By Chibuike Oguh
NEW YORK (Reuters) -Blackstone Inc, the world’s largest alternative asset manager, posted an 86% surge in second-quarter distributable earnings on Thursday but warned that the asset sales fueling this growth would slow down amid the economic downturn.
Blackstone shares fell more than 6% on Thursday morning as investors focused on the downbeat outlook given by the firm’s president, Jonathan Gray, rather than on the earnings beat.
“Volatile markets do mean realizations will likely be muted for some time,” Gray told analysts on a conference call, referring to asset sales which drive the firm’s distributable earnings by allowing it to book lucrative performance fees.
He added that the management fees Blackstone charges fund investors would provide a “meaningful ballast” in the downturn.
Blackstone completed the sale of several assets, primarily in real estate, during the quarter, including the divestment for $5.65 billion of luxury hotel and casino the Cosmopolitan of Las Vegas and the 21 billion-euro ($23.81 billion) recapitalization of Mileway, the biggest operator of urban warehouses in Europe.
Some of these deals had been signed before Russia’s invasion of Ukraine in February and subsequent interest rate hikes by central banks sent markets into a downward spiral. The divestments were completed in the second quarter, allowing Blackstone to book the performance fees.
Distributable earnings – which represent the cash available for paying dividends to shareholders – rose to $2 billion in the three months to June 30, from $1.1 billion a year ago. This beat average analysts’ estimate of $1.03 billion, according to financial data provider Refinitiv.

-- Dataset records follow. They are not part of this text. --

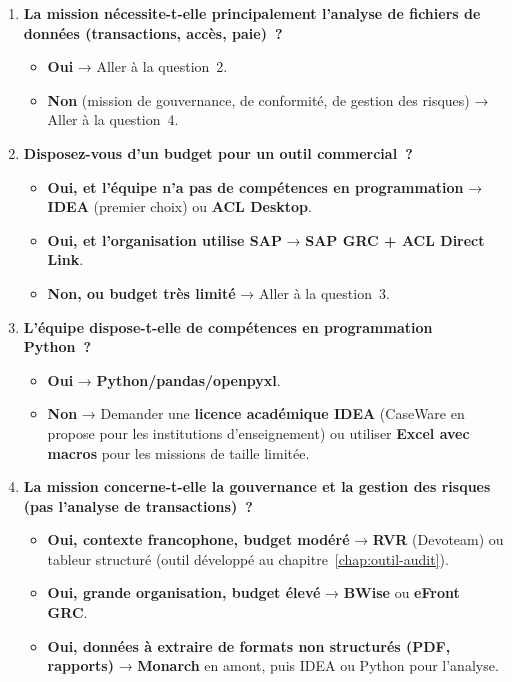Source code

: \begin{enumerate}

  \item \textbf{La mission nécessite-t-elle principalement l'analyse de
        fichiers de données (transactions, accès, paie)~?}
  \begin{itemize}
    \item \textbf{Oui} → Aller à la question~2.
    \item \textbf{Non} (mission de gouvernance, de conformité, de
          gestion des risques) → Aller à la question~4.
  \end{itemize}

  \item \textbf{Disposez-vous d'un budget pour un outil commercial~?}
  \begin{itemize}
    \item \textbf{Oui, et l'équipe n'a pas de compétences en programmation}
          → \textbf{IDEA} (premier choix) ou \textbf{ACL Desktop}.
    \item \textbf{Oui, et l'organisation utilise SAP}
          → \textbf{SAP GRC + ACL Direct Link}.
    \item \textbf{Non, ou budget très limité} → Aller à la question~3.
  \end{itemize}

  \item \textbf{L'équipe dispose-t-elle de compétences en programmation
        Python~?}
  \begin{itemize}
    \item \textbf{Oui} → \textbf{Python/pandas/openpyxl}.
    \item \textbf{Non} → Demander une \textbf{licence académique IDEA}
          (CaseWare en propose pour les institutions d'enseignement)
          ou utiliser \textbf{Excel avec macros} pour les missions de
          taille limitée.
  \end{itemize}

  \item \textbf{La mission concerne-t-elle la gouvernance et la gestion
        des risques (pas l'analyse de transactions)~?}
  \begin{itemize}
    \item \textbf{Oui, contexte francophone, budget modéré}
          → \textbf{RVR} (Devoteam) ou tableur structuré (outil
          développé au chapitre~\ref{chap:outil-audit}).
    \item \textbf{Oui, grande organisation, budget élevé}
          → \textbf{BWise} ou \textbf{eFront GRC}.
    \item \textbf{Oui, données à extraire de formats non structurés
          (PDF, rapports)} → \textbf{Monarch} en amont, puis IDEA ou
          Python pour l'analyse.
  \end{itemize}

\end{enumerate}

Blackstone said its private equity portfolio depreciated by 6.7% during the quarter, while its opportunistic real estate funds fell 1%. Funds managed under its hedge fund unit were flat at 0.6%. By comparison, the benchmark S&P 500 index was down 16.5% during the period.
Lower corporate valuations sent Blackstone scouring for bargains. The firm spent $48 billion on new acquisitions, including several real estate income trusts – American Campus Communities Inc and Preferred Apartment Communities Inc. It also agreed to pay $6.3 billion for Crown Resorts, Australia’s largest casino operator.
Under generally accepted accounting principles (GAAP), Blackstone reported a net loss of $29.4 million, compared with net income of $1.3 billion a year ago. This is because that metric takes into account the big drop in the valuation of the company’s funds.
Assets under management hit a record $940.8 billion, up 3% from $915 billion in the prior quarter, driven by strong fundraising.
Unspent capital grew to a record $170.1 billion, up from $139.3 billion three months earlier. Blackstone declared a quarterly dividend of $1.27 per share, up from 70 cents a year ago.